Tuesday, 08 January 2019

Guatemala expels UN anti-corruption commission

Guatemala has unilaterally ended the mandate of the UN-sponsored International Commission against Impunity in Guatemala (CICIG), claiming it endangered national security and human rights, according to reports.

Foreign Minister Sandra Jovel reportedly announced on 7 January that CICIG, which had been investigating politicians including President Jimmy Morales for corruption, had 24 hours to leave the country.

Jovel said Morales would remain committed to fighting corruption. The president denies the allegations against him.

The UN’s secretary-general António Guterres has “strongly rejected” Guatemala’s decision.

CICIG’s expulsion from Guatemala comes right off the back of a decision to deny entry to one of its officials on 5 January.

Credit Suisse settles RMBS misconduct allegations

Swiss bank Credit Suisse has settled allegations of misconduct over residential mortgage-backed securities (RMBS) from 2012 with the New York State Attorney General’s office.

Credit Suisse said in an emailed statement that it was pleased to have resolved this legacy RMBS-related matter but did not confirm the amount the bank has to pay.

In the original charges filed in November 2012, then-New York Attorney General Eric Schneiderman accused Credit Suisse of deceiving investors by misrepresenting the quality of loans underlying mortgage-backed securities it sold in 2006 and 2007, resulting in losses of approximately $11 billion.  

Mozambique indicts 18 in "Tuna Bond" investigation

Mozambique’s Attorney General’s office (PGR) said on 7 January it had indicted 18 suspects in an investigation into a $2 billion bond scandal to raise money for a tuna fishing fleet three days after the US Department of Justice charged three former Credit Suisse bankers and the country’s ex-finance minister on 4 January over the same wrongdoing in a separate case. 

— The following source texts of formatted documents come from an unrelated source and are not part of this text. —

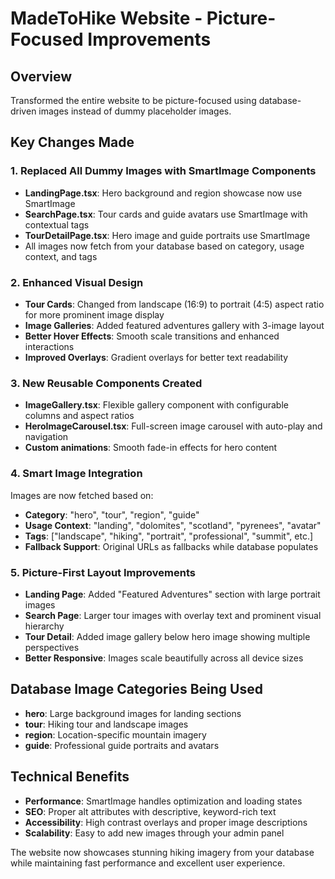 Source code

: # MadeToHike Website - Picture-Focused Improvements

## Overview
Transformed the entire website to be picture-focused using database-driven images instead of dummy placeholder images.

## Key Changes Made

### 1. Replaced All Dummy Images with SmartImage Components
- **LandingPage.tsx**: Hero background and region showcase now use SmartImage
- **SearchPage.tsx**: Tour cards and guide avatars use SmartImage with contextual tags
- **TourDetailPage.tsx**: Hero image and guide portraits use SmartImage
- All images now fetch from your database based on category, usage context, and tags

### 2. Enhanced Visual Design
- **Tour Cards**: Changed from landscape (16:9) to portrait (4:5) aspect ratio for more prominent image display
- **Image Galleries**: Added featured adventures gallery with 3-image layout
- **Better Hover Effects**: Smooth scale transitions and enhanced interactions
- **Improved Overlays**: Gradient overlays for better text readability

### 3. New Reusable Components Created
- **ImageGallery.tsx**: Flexible gallery component with configurable columns and aspect ratios
- **HeroImageCarousel.tsx**: Full-screen image carousel with auto-play and navigation
- **Custom animations**: Smooth fade-in effects for hero content

### 4. Smart Image Integration
Images are now fetched based on:
- **Category**: "hero", "tour", "region", "guide"
- **Usage Context**: "landing", "dolomites", "scotland", "pyrenees", "avatar"
- **Tags**: ["landscape", "hiking", "portrait", "professional", "summit", etc.]
- **Fallback Support**: Original URLs as fallbacks while database populates

### 5. Picture-First Layout Improvements
- **Landing Page**: Added "Featured Adventures" section with large portrait images
- **Search Page**: Larger tour images with overlay text and prominent visual hierarchy
- **Tour Detail**: Added image gallery below hero image showing multiple perspectives
- **Better Responsive**: Images scale beautifully across all device sizes

## Database Image Categories Being Used
- **hero**: Large background images for landing sections
- **tour**: Hiking tour and landscape images
- **region**: Location-specific mountain imagery
- **guide**: Professional guide portraits and avatars

## Technical Benefits
- **Performance**: SmartImage handles optimization and loading states
- **SEO**: Proper alt attributes with descriptive, keyword-rich text
- **Accessibility**: High contrast overlays and proper image descriptions
- **Scalability**: Easy to add new images through your admin panel

The website now showcases stunning hiking imagery from your database while maintaining fast performance and excellent user experience.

In the press release, the PGR said it will seek to prosecute individuals charged in the US and other jurisdictions. The authority said that it has not received responses to formal information requests to authorities in countries including the UAE, UK, and US

Former finance minister Manuel Chang was arrested in South Africa while en route to Dubai on 29 December under a US-issued international arrest warrant. On 8 January Chang attended a hearing at Kempton Park Magistrates Court in Johannesburg to request bail.

China offered to bail out Malaysia’s 1MDB fund to obtain infrastructure deals

Chinese officials offered to bail out 1MDB and to use their influence to get the US and other countries to drop corruption investigations into the Malaysian development fund, including a probe into then-Prime Minister Najib Razak, according to minutes of undisclosed meetings in 2016 seen by the Wall Street Journal.

Chinese officials also offered to bug the homes and offices of the paper’s reporters in Hong Kong who were investigating the fund. 

In return, Malaysia offered stakes in railway and pipeline projects for China’s Belt and Road Initiative. 

China’s foreign ministry has denied that Belt and Road project money was used to bail out 1MDB. Najib, who has been charged in Malaysia with money laundering tied to the fund, has denied the allegations.